Thread: Fixing the libxml memory allocation situation

Fixing the libxml memory allocation situation

From
Tom Lane
Date:
I've been poking at the problems described here:
http://archives.postgresql.org/message-id/20090306191404.GK3901@alvh.no-ip.org
http://archives.postgresql.org/message-id/5265.1240417987@sss.pgh.pa.us

I've about come to the conclusion that the only real fix is to abandon
our attempt to manage libxml's memory usage.  Although clearing out
whatever it's allocated at transaction end is safe from Postgres' own
point of view, we cannot really assume that third-party code that
also depends on libxml will think the same.  What we have to do instead
is let it use malloc() directly and add PG_TRY() hacks as necessary to
ensure that transient data structures get cleared on error exits.

This has a number of disadvantages of course:

1. We are exposed to any internal memory leak or failure-to-check-for-null-
return-from-malloc bugs that may lurk inside libxml.  However, it's hard
to argue that introducing known bugs of our own is a good tradeoff for
hiding someone else's possible bugs.  We should take the attitude that
a libxml bug is a libxml bug, not our problem.

2. Any cleanup we miss making will result in a long-term memory leak
that accumulates across transactions.  However, any such cleanup that
we are missing already represents an intratransaction leak, which will
build up with just as much vigor if the XML functions are called
repeatedly in one transaction.  So it's not clear that the current
solution is buying much on this score either.

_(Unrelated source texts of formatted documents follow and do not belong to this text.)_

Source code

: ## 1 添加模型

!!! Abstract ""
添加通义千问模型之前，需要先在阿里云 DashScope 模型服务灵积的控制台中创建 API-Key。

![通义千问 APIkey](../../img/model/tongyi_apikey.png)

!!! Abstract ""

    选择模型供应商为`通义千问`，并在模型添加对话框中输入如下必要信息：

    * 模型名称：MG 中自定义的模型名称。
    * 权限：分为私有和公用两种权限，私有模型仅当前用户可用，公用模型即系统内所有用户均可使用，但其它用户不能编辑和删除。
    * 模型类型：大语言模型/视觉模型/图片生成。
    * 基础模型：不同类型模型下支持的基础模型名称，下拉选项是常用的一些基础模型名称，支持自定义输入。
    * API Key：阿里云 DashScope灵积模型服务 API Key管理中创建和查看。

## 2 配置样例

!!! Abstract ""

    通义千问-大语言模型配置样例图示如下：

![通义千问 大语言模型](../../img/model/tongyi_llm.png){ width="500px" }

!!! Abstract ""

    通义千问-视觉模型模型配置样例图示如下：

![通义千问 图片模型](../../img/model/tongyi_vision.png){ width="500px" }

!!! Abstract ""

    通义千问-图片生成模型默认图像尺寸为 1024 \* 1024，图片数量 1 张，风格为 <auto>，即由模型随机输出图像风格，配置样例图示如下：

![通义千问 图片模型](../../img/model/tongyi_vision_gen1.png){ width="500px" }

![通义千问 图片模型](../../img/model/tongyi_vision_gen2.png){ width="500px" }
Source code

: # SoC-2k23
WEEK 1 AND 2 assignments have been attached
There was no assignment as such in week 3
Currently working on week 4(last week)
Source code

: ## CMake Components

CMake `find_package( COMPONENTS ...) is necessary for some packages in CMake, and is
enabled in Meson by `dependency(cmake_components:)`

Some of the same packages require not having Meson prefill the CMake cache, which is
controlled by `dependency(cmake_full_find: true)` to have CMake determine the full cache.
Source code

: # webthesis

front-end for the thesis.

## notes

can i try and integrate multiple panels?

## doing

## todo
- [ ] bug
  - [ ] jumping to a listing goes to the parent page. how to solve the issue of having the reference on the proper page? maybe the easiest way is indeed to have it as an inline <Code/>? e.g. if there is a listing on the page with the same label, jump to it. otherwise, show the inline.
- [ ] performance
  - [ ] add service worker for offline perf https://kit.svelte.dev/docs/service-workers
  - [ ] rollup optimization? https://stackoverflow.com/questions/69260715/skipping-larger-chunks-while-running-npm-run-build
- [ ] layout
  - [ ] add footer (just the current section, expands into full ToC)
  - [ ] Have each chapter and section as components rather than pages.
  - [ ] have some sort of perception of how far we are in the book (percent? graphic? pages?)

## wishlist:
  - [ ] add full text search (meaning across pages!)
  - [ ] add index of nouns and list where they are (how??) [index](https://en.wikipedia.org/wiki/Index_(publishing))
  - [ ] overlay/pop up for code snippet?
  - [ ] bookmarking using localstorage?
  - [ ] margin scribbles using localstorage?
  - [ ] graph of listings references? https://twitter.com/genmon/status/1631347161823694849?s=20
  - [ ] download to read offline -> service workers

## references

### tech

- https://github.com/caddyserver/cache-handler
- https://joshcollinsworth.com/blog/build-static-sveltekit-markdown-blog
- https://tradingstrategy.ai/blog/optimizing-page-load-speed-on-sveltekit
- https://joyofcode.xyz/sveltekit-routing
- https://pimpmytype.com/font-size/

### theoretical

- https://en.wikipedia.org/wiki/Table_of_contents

3. The code in xml.c will be a lot uglier :-(.  We have a prototype,
which is the coding that was used in xml.c during most of 8.3 beta.
It's not real fun but at least the changes are localized.

This is a sufficiently large change that I'd not risk back-porting it
into 8.3, but I think it is the way to proceed for 8.4 and beyond.

Objections, better ideas?
        regards, tom lane


Re: Fixing the libxml memory allocation situation

From
Martijn van Oosterhout
Date:
On Tue, May 12, 2009 at 05:55:13PM -0400, Tom Lane wrote:
> I've been poking at the problems described here:
> http://archives.postgresql.org/message-id/20090306191404.GK3901@alvh.no-ip.org
> http://archives.postgresql.org/message-id/5265.1240417987@sss.pgh.pa.us
>
> I've about come to the conclusion that the only real fix is to abandon
> our attempt to manage libxml's memory usage.  Although clearing out
> whatever it's allocated at transaction end is safe from Postgres' own
> point of view, we cannot really assume that third-party code that
> also depends on libxml will think the same.  What we have to do instead
> is let it use malloc() directly and add PG_TRY() hacks as necessary to
> ensure that transient data structures get cleared on error exits.

Perhaps we could suggest to the libxml authors that it would be nice of
the allocation functions could be controlled in a non-global way, so
that different users of the same library can control their own memory
usage without affecting others.

Not a short term solution, but it might help longer term. We certainly
have enough examples to convince them of the problem.

Have a nice day,
--
Martijn van Oosterhout   <kleptog@svana.org>   http://svana.org/kleptog/
> Please line up in a tree and maintain the heap invariant while
> boarding. Thank you for flying nlogn airlines.

Re: Fixing the libxml memory allocation situation

From
Tom Lane
Date:
Martijn van Oosterhout <kleptog@svana.org> writes:
> On Tue, May 12, 2009 at 05:55:13PM -0400, Tom Lane wrote:
>> I've about come to the conclusion that the only real fix is to abandon
>> our attempt to manage libxml's memory usage.

> Perhaps we could suggest to the libxml authors that it would be nice of
> the allocation functions could be controlled in a non-global way, so
> that different users of the same library can control their own memory
> usage without affecting others.

They probably see the xmlMemSetup hooks as strictly for debugging, not
something for production use.  Something that makes them significantly
more complex might well be a net step backwards for that purpose.

If anyone does try to pursue this with libxml upstream, don't forget to
mention that the error handling callbacks (xmlSetGenericErrorFunc) are
equally poorly designed for multiple callers.
        regards, tom lane